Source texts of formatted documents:
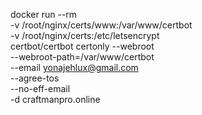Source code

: docker run --rm \
-v /root/nginx/certs/www:/var/www/certbot \
-v /root/nginx/certs:/etc/letsencrypt \
certbot/certbot certonly --webroot \
--webroot-path=/var/www/certbot \
--email yonajehlux@gmail.com \
--agree-tos \
--no-eff-email \
-d craftmanpro.online

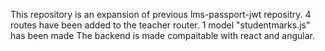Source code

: This repository is an expansion of previous lms-passport-jwt repositry. 4 routes have been added to the teacher router. 1 model "studentmarks.js" has been made The backend is made compaitable with react and angular.
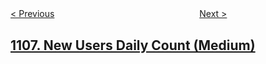 <!--|This file generated by command(leetcode description); DO NOT EDIT.    |-->
<!--+----------------------------------------------------------------------+-->
<!--|@author    openset <openset.wang@gmail.com>                           |-->
<!--|@link      https://github.com/openset                                 |-->
<!--|@home      https://github.com/tonymontaro/leetcode-hints                        |-->
<!--+----------------------------------------------------------------------+-->

[< Previous](https://github.com/tonymontaro/leetcode-hints/tree/master/problems/parsing-a-boolean-expression "Parsing A Boolean Expression")
　　　　　　　　　　　　　　　　
[Next >](https://github.com/tonymontaro/leetcode-hints/tree/master/problems/defanging-an-ip-address "Defanging an IP Address")

## [1107. New Users Daily Count (Medium)](https://leetcode.com/problems/new-users-daily-count "每日新用户统计")


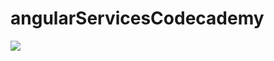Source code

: # angularServicesCodecademy

<img src ="https://cloud.githubusercontent.com/assets/19864300/19018947/7e170628-88d0-11e6-99e5-bca200f9c9ad.png"/>
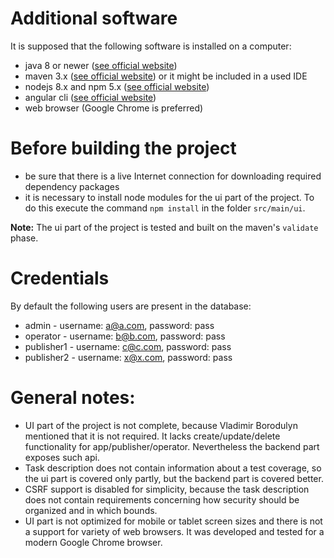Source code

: # Additional software
It is supposed that the following software is installed on a computer:
* java 8 or newer ([see official website](http://www.oracle.com/technetwork/java/javase/downloads/jdk8-downloads-2133151.html))
* maven 3.x ([see official website](https://maven.apache.org/download.cgi)) or it might be included in a used IDE
* nodejs 8.x and npm 5.x ([see official website](https://nodejs.org/en/download/))
* angular cli ([see official website](https://cli.angular.io/))
* web browser (Google Chrome is preferred)

# Before building the project
* be sure that there is a live Internet connection for downloading required dependency packages
* it is necessary to install node modules for the ui part of the project. 
To do this execute the command `npm install` in the folder `src/main/ui`.

**Note:** The ui part of the project is tested and built on the maven's `validate` phase.

# Credentials
By default the following users are present in the database:
* admin - username: a@a.com, password: pass
* operator - username: b@b.com, password: pass
* publisher1 - username: c@c.com, password: pass
* publisher2 - username: x@x.com, password: pass

# General notes:
* UI part of the project is not complete, because Vladimir Borodulyn mentioned that it is not required. 
It lacks create/update/delete functionality for app/publisher/operator. Nevertheless the backend part exposes such api.
* Task description does not contain information about a test coverage, so the ui part is covered only partly, but the backend part is covered better.
* CSRF support is disabled for simplicity, because the task description does not contain requirements concerning how security should be organized and in which bounds.
* UI part is not optimized for mobile or tablet screen sizes and there is not a support for variety of web browsers.
It was developed and tested for a modern Google Chrome browser. 

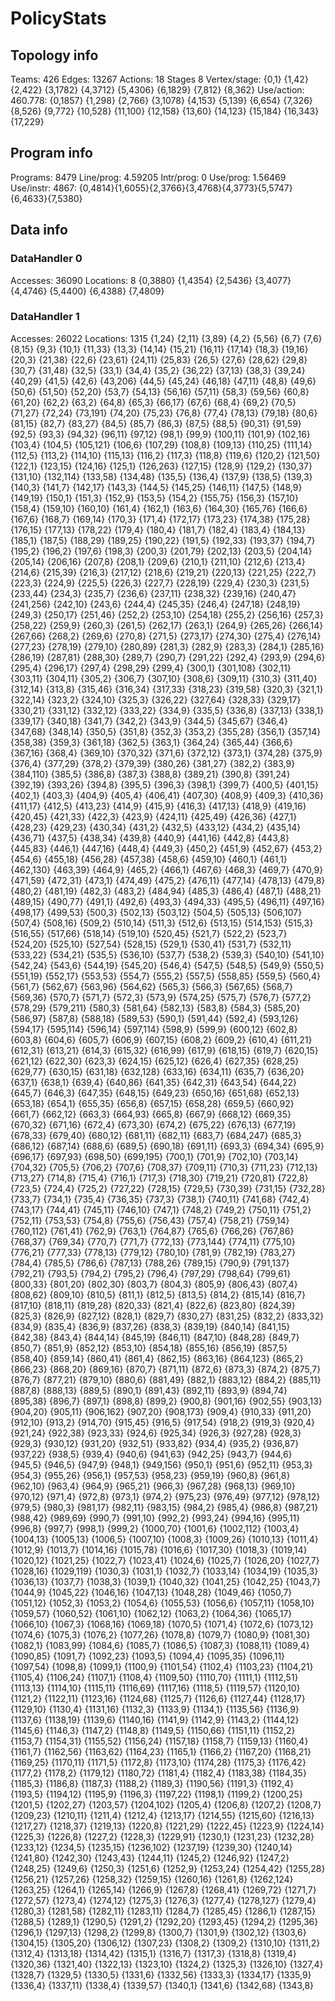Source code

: # PolicyStats
## Topology info
Teams:		426
Edges:		13267
Actions:	18
Stages		8
Vertex/stage:	{0,1} {1,42} {2,422} {3,1782} {4,3712} {5,4306} {6,1829} {7,812} {8,362} 
Use/action:	460.778: {0,1857} {1,298} {2,766} {3,1078} {4,153} {5,139} {6,654} {7,326} {8,526} {9,772} {10,528} {11,100} {12,158} {13,60} {14,123} {15,184} {16,343} {17,229} 

## Program info
Programs:	8479
Line/prog:	4.59205
Intr/prog:	0
Use/prog:	1.56469
Use/instr:	4867: {0,4814}{1,6055}{2,3766}{3,4768}{4,3773}{5,5747}{6,4633}{7,5380}

## Data info

### DataHandler 0
Accesses:	36090
Locations:	8
{0,3880} {1,4354} {2,5436} {3,4077} {4,4746} {5,4400} {6,4388} {7,4809} 

### DataHandler 1
Accesses:	26022
Locations:	1315
{1,24} {2,11} {3,89} {4,2} {5,56} {6,7} {7,6} {8,15} {9,3} {10,1} {11,33} {13,3} {14,14} {15,21} {16,11} {17,14} {18,3} {19,16} {20,3} {21,38} {22,6} {23,61} {24,11} {25,83} {26,5} {27,6} {28,62} {29,8} {30,7} {31,48} {32,5} {33,1} {34,4} {35,2} {36,22} {37,13} {38,3} {39,24} {40,29} {41,5} {42,6} {43,206} {44,5} {45,24} {46,18} {47,11} {48,8} {49,6} {50,6} {51,50} {52,20} {53,7} {54,13} {56,16} {57,11} {58,3} {59,56} {60,8} {61,20} {62,2} {63,2} {64,8} {65,3} {66,17} {67,6} {68,4} {69,2} {70,5} {71,27} {72,24} {73,191} {74,20} {75,23} {76,8} {77,4} {78,13} {79,18} {80,6} {81,15} {82,7} {83,27} {84,5} {85,7} {86,3} {87,5} {88,5} {90,31} {91,59} {92,5} {93,3} {94,32} {96,11} {97,12} {98,1} {99,9} {100,11} {101,9} {102,16} {103,4} {104,5} {105,121} {106,6} {107,29} {108,8} {109,13} {110,25} {111,14} {112,5} {113,2} {114,10} {115,13} {116,2} {117,3} {118,8} {119,6} {120,2} {121,50} {122,1} {123,15} {124,16} {125,1} {126,263} {127,15} {128,9} {129,2} {130,37} {131,10} {132,114} {133,58} {134,48} {135,5} {136,4} {137,9} {138,5} {139,3} {140,3} {141,7} {142,17} {143,3} {144,5} {145,25} {146,11} {147,5} {148,9} {149,19} {150,1} {151,3} {152,9} {153,5} {154,2} {155,75} {156,3} {157,10} {158,4} {159,10} {160,10} {161,4} {162,1} {163,6} {164,30} {165,76} {166,6} {167,6} {168,7} {169,14} {170,3} {171,4} {172,17} {173,23} {174,38} {175,28} {176,15} {177,13} {178,22} {179,4} {180,4} {181,7} {182,4} {183,4} {184,13} {185,1} {187,5} {188,29} {189,25} {190,22} {191,5} {192,33} {193,37} {194,7} {195,2} {196,2} {197,6} {198,3} {200,3} {201,79} {202,13} {203,5} {204,14} {205,14} {206,16} {207,8} {208,1} {209,6} {210,1} {211,10} {212,6} {213,4} {214,6} {215,39} {216,3} {217,12} {218,6} {219,21} {220,13} {221,25} {222,7} {223,3} {224,9} {225,5} {226,3} {227,7} {228,19} {229,4} {230,3} {231,5} {233,44} {234,3} {235,7} {236,6} {237,11} {238,32} {239,16} {240,47} {241,256} {242,10} {243,6} {244,4} {245,35} {246,4} {247,18} {248,19} {249,3} {250,17} {251,46} {252,2} {253,10} {254,18} {255,2} {256,16} {257,3} {258,22} {259,9} {260,3} {261,5} {262,17} {263,1} {264,9} {265,26} {266,14} {267,66} {268,2} {269,6} {270,8} {271,5} {273,17} {274,30} {275,4} {276,14} {277,23} {278,19} {279,10} {280,89} {281,3} {282,9} {283,3} {284,1} {285,16} {286,19} {287,81} {288,30} {289,7} {290,7} {291,22} {292,4} {293,9} {294,6} {295,4} {296,17} {297,4} {298,29} {299,4} {300,1} {301,108} {302,11} {303,11} {304,11} {305,2} {306,7} {307,10} {308,6} {309,11} {310,3} {311,40} {312,14} {313,8} {315,46} {316,34} {317,33} {318,23} {319,58} {320,3} {321,1} {322,14} {323,2} {324,10} {325,3} {326,22} {327,64} {328,33} {329,17} {330,21} {331,12} {332,12} {333,22} {334,9} {335,5} {336,8} {337,13} {338,1} {339,17} {340,18} {341,7} {342,2} {343,9} {344,5} {345,67} {346,4} {347,68} {348,14} {350,5} {351,8} {352,3} {353,2} {355,28} {356,1} {357,14} {358,38} {359,3} {361,18} {362,5} {363,1} {364,24} {365,44} {366,6} {367,16} {368,4} {369,10} {370,32} {371,6} {372,12} {373,1} {374,28} {375,9} {376,4} {377,29} {378,2} {379,39} {380,26} {381,27} {382,2} {383,9} {384,110} {385,5} {386,8} {387,3} {388,8} {389,21} {390,8} {391,24} {392,19} {393,26} {394,8} {395,5} {396,3} {398,1} {399,7} {400,5} {401,15} {402,1} {403,3} {404,9} {405,4} {406,41} {407,30} {408,9} {409,3} {410,36} {411,17} {412,5} {413,23} {414,9} {415,9} {416,3} {417,13} {418,9} {419,16} {420,45} {421,33} {422,3} {423,9} {424,11} {425,49} {426,36} {427,1} {428,23} {429,23} {430,34} {431,2} {432,5} {433,12} {434,2} {435,14} {436,71} {437,5} {438,34} {439,8} {440,9} {441,16} {442,8} {443,8} {445,83} {446,1} {447,16} {448,4} {449,3} {450,2} {451,9} {452,67} {453,2} {454,6} {455,18} {456,28} {457,38} {458,6} {459,10} {460,1} {461,1} {462,130} {463,39} {464,9} {465,2} {466,1} {467,6} {468,3} {469,7} {470,9} {471,59} {472,31} {473,1} {474,49} {475,2} {476,11} {477,14} {478,13} {479,8} {480,2} {481,19} {482,3} {483,2} {484,94} {485,3} {486,4} {487,1} {488,21} {489,15} {490,77} {491,1} {492,6} {493,3} {494,33} {495,5} {496,11} {497,16} {498,17} {499,53} {500,3} {502,13} {503,12} {504,5} {505,13} {506,107} {507,4} {508,16} {509,2} {510,14} {511,3} {512,6} {513,15} {514,153} {515,3} {516,55} {517,66} {518,14} {519,10} {520,45} {521,7} {522,2} {523,7} {524,20} {525,10} {527,54} {528,15} {529,1} {530,41} {531,7} {532,11} {533,22} {534,21} {535,5} {536,10} {537,7} {538,2} {539,3} {540,10} {541,10} {542,24} {543,6} {544,19} {545,20} {546,4} {547,5} {548,5} {549,9} {550,5} {551,19} {552,17} {553,53} {554,7} {555,2} {557,5} {558,85} {559,5} {560,4} {561,7} {562,67} {563,96} {564,62} {565,3} {566,3} {567,65} {568,7} {569,36} {570,7} {571,7} {572,3} {573,9} {574,25} {575,7} {576,7} {577,2} {578,29} {579,211} {580,3} {581,64} {582,13} {583,8} {584,3} {585,20} {586,97} {587,8} {588,18} {589,53} {590,1} {591,44} {592,4} {593,126} {594,17} {595,114} {596,14} {597,114} {598,9} {599,9} {600,12} {602,8} {603,8} {604,6} {605,7} {606,9} {607,15} {608,2} {609,2} {610,4} {611,21} {612,31} {613,21} {614,3} {615,32} {616,99} {617,9} {618,15} {619,7} {620,15} {621,12} {622,30} {623,3} {624,15} {625,12} {626,4} {627,35} {628,25} {629,77} {630,15} {631,18} {632,128} {633,16} {634,11} {635,7} {636,20} {637,1} {638,1} {639,4} {640,86} {641,35} {642,31} {643,54} {644,22} {645,7} {646,3} {647,35} {648,15} {649,23} {650,16} {651,68} {652,13} {653,18} {654,1} {655,35} {656,8} {657,15} {658,28} {659,5} {660,92} {661,7} {662,12} {663,3} {664,93} {665,8} {667,9} {668,12} {669,35} {670,32} {671,16} {672,4} {673,30} {674,2} {675,22} {676,13} {677,19} {678,33} {679,40} {680,12} {681,11} {682,11} {683,7} {684,247} {685,3} {686,12} {687,14} {688,6} {689,5} {690,18} {691,11} {693,3} {694,34} {695,9} {696,17} {697,93} {698,50} {699,195} {700,1} {701,9} {702,10} {703,14} {704,32} {705,5} {706,2} {707,6} {708,37} {709,11} {710,3} {711,23} {712,13} {713,27} {714,8} {715,4} {716,1} {717,3} {718,30} {719,21} {720,81} {722,8} {723,5} {724,4} {725,2} {727,22} {728,15} {729,5} {730,39} {731,15} {732,28} {733,7} {734,1} {735,4} {736,35} {737,3} {738,1} {740,11} {741,68} {742,4} {743,17} {744,41} {745,11} {746,10} {747,1} {748,2} {749,2} {750,11} {751,2} {752,11} {753,53} {754,8} {755,6} {756,43} {757,4} {758,21} {759,14} {760,112} {761,41} {762,9} {763,1} {764,87} {765,6} {766,26} {767,86} {768,37} {769,34} {770,7} {771,7} {772,13} {773,144} {774,11} {775,10} {776,21} {777,33} {778,13} {779,12} {780,10} {781,9} {782,19} {783,27} {784,4} {785,5} {786,6} {787,13} {788,26} {789,15} {790,9} {791,137} {792,21} {793,5} {794,2} {795,2} {796,4} {797,29} {798,64} {799,61} {800,33} {801,20} {802,30} {803,7} {804,3} {805,9} {806,43} {807,4} {808,62} {809,10} {810,5} {811,1} {812,5} {813,5} {814,2} {815,14} {816,7} {817,10} {818,11} {819,28} {820,33} {821,4} {822,6} {823,80} {824,39} {825,3} {826,9} {827,12} {828,1} {829,7} {830,27} {831,25} {832,2} {833,32} {834,9} {835,4} {836,9} {837,26} {838,3} {839,19} {840,14} {841,15} {842,38} {843,4} {844,14} {845,19} {846,11} {847,10} {848,28} {849,7} {850,7} {851,9} {852,12} {853,10} {854,18} {855,16} {856,19} {857,5} {858,40} {859,14} {860,41} {861,4} {862,15} {863,16} {864,123} {865,2} {866,23} {868,20} {869,16} {870,7} {871,11} {872,6} {873,3} {874,2} {875,7} {876,7} {877,21} {879,10} {880,6} {881,49} {882,1} {883,12} {884,2} {885,11} {887,8} {888,13} {889,5} {890,1} {891,43} {892,11} {893,9} {894,74} {895,38} {896,7} {897,1} {898,8} {899,2} {900,8} {901,16} {902,55} {903,13} {904,20} {905,11} {906,162} {907,20} {908,173} {909,4} {910,33} {911,20} {912,10} {913,2} {914,70} {915,45} {916,5} {917,54} {918,2} {919,3} {920,4} {921,24} {922,38} {923,33} {924,6} {925,34} {926,3} {927,28} {928,3} {929,3} {930,12} {931,20} {932,51} {933,82} {934,4} {935,2} {936,87} {937,22} {938,5} {939,4} {940,6} {941,63} {942,25} {943,7} {944,6} {945,5} {946,5} {947,9} {948,1} {949,156} {950,1} {951,6} {952,11} {953,3} {954,3} {955,26} {956,1} {957,53} {958,23} {959,19} {960,8} {961,8} {962,10} {963,4} {964,9} {965,21} {966,3} {967,28} {968,13} {969,10} {970,12} {971,4} {972,8} {973,1} {974,2} {975,23} {976,49} {977,12} {978,12} {979,5} {980,3} {981,17} {982,11} {983,15} {984,2} {985,4} {986,8} {987,21} {988,42} {989,69} {990,7} {991,10} {992,2} {993,24} {994,16} {995,11} {996,8} {997,7} {998,1} {999,2} {1000,70} {1001,6} {1002,112} {1003,4} {1004,13} {1005,13} {1006,5} {1007,10} {1008,3} {1009,26} {1010,13} {1011,4} {1012,9} {1013,7} {1014,16} {1015,78} {1016,6} {1017,30} {1018,3} {1019,14} {1020,12} {1021,25} {1022,7} {1023,41} {1024,6} {1025,7} {1026,20} {1027,7} {1028,16} {1029,119} {1030,3} {1031,1} {1032,7} {1033,14} {1034,19} {1035,3} {1036,13} {1037,7} {1038,3} {1039,1} {1040,32} {1041,25} {1042,25} {1043,7} {1044,9} {1045,22} {1046,16} {1047,13} {1048,28} {1049,46} {1050,7} {1051,12} {1052,3} {1053,2} {1054,6} {1055,53} {1056,6} {1057,11} {1058,10} {1059,57} {1060,52} {1061,10} {1062,12} {1063,2} {1064,36} {1065,17} {1066,10} {1067,3} {1068,16} {1069,18} {1070,5} {1071,4} {1072,6} {1073,12} {1074,6} {1075,3} {1076,2} {1077,26} {1078,8} {1079,7} {1080,9} {1081,30} {1082,1} {1083,99} {1084,6} {1085,7} {1086,5} {1087,3} {1088,11} {1089,4} {1090,85} {1091,7} {1092,23} {1093,5} {1094,4} {1095,35} {1096,11} {1097,54} {1098,8} {1099,1} {1100,9} {1101,54} {1102,4} {1103,23} {1104,21} {1105,4} {1106,24} {1107,1} {1108,4} {1109,50} {1110,70} {1111,1} {1112,51} {1113,13} {1114,10} {1115,11} {1116,69} {1117,16} {1118,5} {1119,57} {1120,10} {1121,2} {1122,11} {1123,16} {1124,68} {1125,7} {1126,6} {1127,44} {1128,17} {1129,10} {1130,4} {1131,16} {1132,3} {1133,9} {1134,1} {1135,56} {1136,9} {1137,6} {1138,19} {1139,6} {1140,16} {1141,9} {1142,9} {1143,2} {1144,12} {1145,6} {1146,3} {1147,2} {1148,8} {1149,5} {1150,66} {1151,11} {1152,2} {1153,7} {1154,31} {1155,52} {1156,24} {1157,18} {1158,7} {1159,13} {1160,4} {1161,7} {1162,56} {1163,62} {1164,23} {1165,1} {1166,2} {1167,20} {1168,21} {1169,25} {1170,11} {1171,5} {1172,8} {1173,10} {1174,28} {1175,3} {1176,42} {1177,2} {1178,2} {1179,12} {1180,72} {1181,4} {1182,4} {1183,38} {1184,35} {1185,3} {1186,8} {1187,3} {1188,2} {1189,3} {1190,56} {1191,3} {1192,4} {1193,5} {1194,12} {1195,9} {1196,3} {1197,22} {1198,1} {1199,2} {1200,25} {1201,5} {1202,27} {1203,57} {1204,102} {1205,4} {1206,8} {1207,2} {1208,7} {1209,23} {1210,11} {1211,4} {1212,4} {1213,17} {1214,55} {1215,60} {1216,13} {1217,27} {1218,37} {1219,13} {1220,8} {1221,29} {1222,45} {1223,9} {1224,14} {1225,3} {1226,8} {1227,2} {1228,3} {1229,91} {1230,1} {1231,23} {1232,28} {1233,12} {1234,5} {1235,15} {1236,102} {1237,19} {1239,30} {1240,14} {1241,80} {1242,30} {1243,43} {1244,11} {1245,2} {1246,92} {1247,2} {1248,25} {1249,6} {1250,3} {1251,6} {1252,9} {1253,24} {1254,42} {1255,28} {1256,21} {1257,26} {1258,32} {1259,15} {1260,16} {1261,8} {1262,124} {1263,25} {1264,1} {1265,14} {1266,9} {1267,8} {1268,41} {1269,72} {1271,7} {1272,57} {1273,4} {1274,12} {1275,3} {1276,3} {1277,4} {1278,127} {1279,4} {1280,3} {1281,58} {1282,11} {1283,11} {1284,7} {1285,45} {1286,1} {1287,15} {1288,5} {1289,1} {1290,5} {1291,2} {1292,20} {1293,45} {1294,2} {1295,36} {1296,1} {1297,13} {1298,2} {1299,8} {1300,7} {1301,9} {1302,12} {1303,6} {1304,15} {1305,20} {1306,12} {1307,23} {1308,2} {1309,2} {1310,10} {1311,2} {1312,4} {1313,18} {1314,42} {1315,1} {1316,7} {1317,3} {1318,8} {1319,4} {1320,36} {1321,40} {1322,13} {1323,10} {1324,2} {1325,3} {1326,10} {1327,4} {1328,7} {1329,5} {1330,5} {1331,6} {1332,56} {1333,3} {1334,17} {1335,9} {1336,4} {1337,11} {1338,4} {1339,57} {1340,1} {1341,6} {1342,68} {1343,8}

YOUR TASK: For the string "gmail", tally the lines above that contain it and give only the figure.

RESPONSE AREA: 2